EXCERPTED RECORDS Block Start

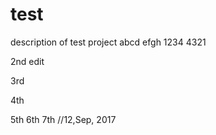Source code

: # test
description of test project
abcd
efgh
1234
4321

2nd edit

3rd

4th

5th
6th
7th //12,Sep, 2017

EXCERPTED RECORDS Block End

Print every line of the listing exactly, please, and leave the images out.

_SOLUTION BELOW_
Source code

: # test
description of test project
abcd
efgh
1234
4321

2nd edit

3rd

4th

5th
6th
7th //12,Sep, 2017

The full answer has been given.